Salon is doing a “four-part series chronicling the suddenly higher profile of the Church of Scientology”, and of course the first installment highlights none other than Mr. Crazy Cruise:
Missionary man (Get a day pass, it’s worth it.)
Regarding the romance — who can explain love? It’s a mystery, particularly in Hollywood, and we’re unlikely to ever get the particulars about Cruise and Holmes. But the buzz in some Scientology circles is that Cruise may have reached one of the highest echelons of the Church of Scientology. While not a lot is known about this level, known cryptically as OT-VII, Scientology observers say that attaining it could explain Cruise’s behavior in recent months.
I’m still boggled by the fact that Scientology is actually considered a genuine “religion”. I mean, read this and tell me if that’s the sort of thing sane people base their lives on:
According to experts and the church’s own literature, OT-VII (”OT” stands for Operating Thetan, “thetan” being the Scientology term for soul) is the penultimate tier in the church’s spiritual hierarchy — the exact details of which are fiercely guarded and forbidden to be discussed even among top members. It is where a Scientologist learns how to become free of the mortal confines of the body and is let into the last of the mysteries of the cosmology developed by the church’s longtime leader, science fiction novelist and “Dianetics” author L. Ron Hubbard. This cosmology also famously holds that humans bear the noxious traces of an annihilated alien civilization that was brought to Earth by an intergalactic warlord millions of years ago.

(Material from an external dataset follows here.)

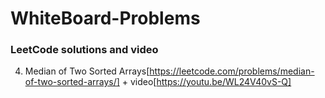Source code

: # WhiteBoard-Problems

### LeetCode solutions and video

4. Median of Two Sorted Arrays[https://leetcode.com/problems/median-of-two-sorted-arrays/] + video[https://youtu.be/WL24V40vS-Q]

That’s Heaven’s Gate material, if you ask me. Not the foundation of a culturally powerful religion. At least Germany still agrees:
Germany refuses to recognise Scientology as a legitimate church, claiming it is a fake religion based on making money from its followers.
While you’re in the mood, check out CultNews.com for more (from an obviously biased source). If you really want to dig into Scientology, be sure not to miss Operation Clambake. Wow.





They just opened “The Los Feliz Mission” Church of Scientology about a block and a half from my house, Creepy. I think it’s time the Masons step up and we can see who’s tougher. There is only room for one unnerving secret group if you ask me.
P.S. For the record, my money is on the Masons.
I don’t know.
The thetans have the Masons seriously outranked in terms of balls-out crazy.
The Masons are good at the plotting and power-mongering, but pure, level insanity may be enough to give Cruise and Travolta the edge.
http://www.rotten.com/library/bio/religion/cult/l-ron-hubbard/
http://www.rotten.com/library/religion/scientology/
Not to mention that Masony wasn’t developed by a crappy pulp science fiction author who wrote at a 4th-grade level. TANSTAAFL!
My very first exposure with the thetans was when I first moved to Boston. I was walking on Newbury and a pretty girl asked if I’d like to take a “personality test”. I was new to the city and more than a little lonely, so I said sure.
It’s really impressive how adept they are at manipulating people. They totally keyed in on my “left all my friends behind, living in a new city” sadness.
The thing is, anytime people start exploiting my weeknesses, I can recognize that for what it is. I ended up getting reasonably pissed and excusing myself (probably a lot like Scarlet Johansson).
Then I had a similar experience on Comm Ave with a gorgeous young woman with extraordinary amber eyes. I took some zine-like literature from her, and it turned out she was with a bonafied “cult”…
Nuff said, I suppose.
cult chicks can be really hot… they can make you do crazy things. esp. if you are adam sandler.